Opinion
No. 4369.
August 21, 1939.
E.L. Medler, of Hot Springs, and W.C. Whatley, of Las Cruces, for relators.
J.C. Gilbert, of Hot Springs, for respondent.
Respondents have filed a motion in this case, which was an original proceeding here in prohibition, for an order taxing certain items as costs against the relators. The case was heretofore disposed of after hearing, by dismissal of the writ without reference to costs. See State ex rel. Stanley et al. v. Lujan, Judge, 42 N.M. 291, 77 P.2d 178.
Counsel for respondents conceded that the matter of costs under Section 6 of rule 24 of Supreme Court rules rests in the discretion of the court in matters of this kind.
This rule reads: "The Court, after hearing the proofs and allegations of the parties, shall render judgment, either that a writ of prohibition, absolute, restraining the respondent, shall issue, or that such writ be denied, and may make and enforce such order in relation to costs and charges as may be deemed just."
It is also conceded that the statute governing the assessment of cost in civil cases generally (section 1 of chapter 16 of the Laws of 1933) rests likewise in the discretion of the court.
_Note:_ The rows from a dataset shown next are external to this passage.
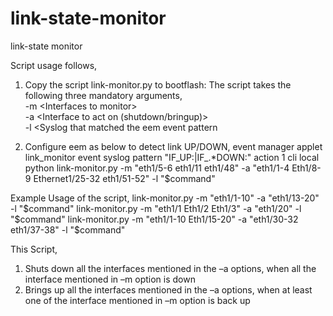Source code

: link-state-monitor
==================

link-state monitor

Script usage follows,
 
1. Copy the script link-monitor.py to bootflash:
The script takes the following three mandatory arguments,
<br>   -m \<Interfaces to monitor>
<br>   -a \<Interface to act on (shutdown/bringup)>
<br>   -l \<Syslog that matched the eem event pattern
 
2. Configure eem as below to detect link UP/DOWN,
event manager applet link_monitor
event syslog pattern "IF_UP:|IF_.*DOWN:"
action 1 cli local python link-monitor.py -m "eth1/5-6 eth1/11 eth1/48" -a "eth1/1-4  Eth1/8-9  Ethernet1/25-32 eth1/51-52" -l "$command"
 
 
Example Usage of the script,
link-monitor.py -m "eth1/1-10" -a "eth1/13-20" -l "$command"
link-monitor.py -m "eth1/1 Eth1/2 Eth1/3" -a "eth1/20" -l "$command"
link-monitor.py -m "eth1/1-10 Eth1/15-20" -a "eth1/30-32 eth1/37-38" -l "$command"
 
 
This Script,
1. Shuts down all the interfaces mentioned in the –a options, when all the interface mentioned in –m option is down
2. Brings up all the interfaces mentioned in the –a options, when at least one of the interface mentioned in –m option is back up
As a matter of course, all the costs accruing in this court were paid at the time of the filing of the suit by relators, and what respondents now desire to have done is to secure, by having this court now assess as items for "costs and charges", an item of $17.20 incurred by respondents in bringing up a record from the district court of Sierra County which he considered necessary in defense of the prohibition suit here, and in addition, an item of $42.62 likewise certified as paid from the court funds of Sierra County as traveling and other expenses of an attorney who appeared here to represent the respondent judge in the hearing upon the writ.
Counsel for respondent urges that inasmuch as the case was here dismissed as being without merit and the respondent thus prevailing, that the circumstances surrounding the institution of the suit were such as should move this court in its discretion to allow such items as "cost" or "charges", perhaps somewhat as a penalty.
In the absence of a statute or rule of court it cannot be said that attorney fees are such items as are properly taxed as costs, or may be considered as items recoverable as damages. Dame v. Cochiti Education Improvement Co., 13 N.M. 10, 79 P. 296; Tatavich v. Pettine et al., 31 N.M. 479, 247 P. 840; Atchison, Topeka S.F.R. Co. v. Citizens' Traction Power Co., 16 N.M. 163, 113 P. 813.
The general rule is that each party to litigation must pay his own counsel fees. These are not allowable in the absence of a specially authorizing statute or agreement. Rowland v. Maddock, 183 Mass. 360, 67 N.E. 347; Brooks v. Forington, 117 Cal. 219, 48 P. 1073; Jenkins v. Commercial Nat. Bank, 19 Idaho 290, 113 P. 463; Henke v. Gunzenhauser, 195 Ill. 130, 62 N.E. 896, 897.
In the case of Gold Dust Corp. v. Hoffenberg, 2 Cir., 87 F.2d 451, 453, it was said with reference to attorney fees as costs: "Both in federal and in state courts it is established in actions at law and almost uniformly settled in equity cases that counsel fees may not be recovered" in the absence of statute or special agreement.
It would seem the rule governing fees would apply as well to traveling expenses.
Assuming, but not deciding, that under the term "charges", as used in the rule above mentioned we would be permitted to assess such items as suggested against relator, still there are no facts or circumstances to be found in this case, as reflected by the opinion or otherwise, which would justify such action. Regardless of the fact that the suit lacked merit, which clearly appears from our disposition thereof, the opinion does not so show, nor can we say, that the same was not instituted in good faith. It might also be said that there are many law suits wherein the prevailing party must bear the burden of some such expense and charges involved in preparation for trial, such as preparing evidence, and in attorney fees and traveling expenses. This situation we have often, and moreover, there are many instances where a suit is instituted by the losing party with slight hope, at the time, of success, and in rare cases, perhaps, even indifferent to success. These present cases of some of the uncompensated for burdens that litigants must be expected to assume in the orderly administration of justice as one of the common hazards of litigation.
The motion will be denied, and it is so ordered.
BICKLEY, C.J., and BRICE, ZINN, and SADLER, JJ., concur.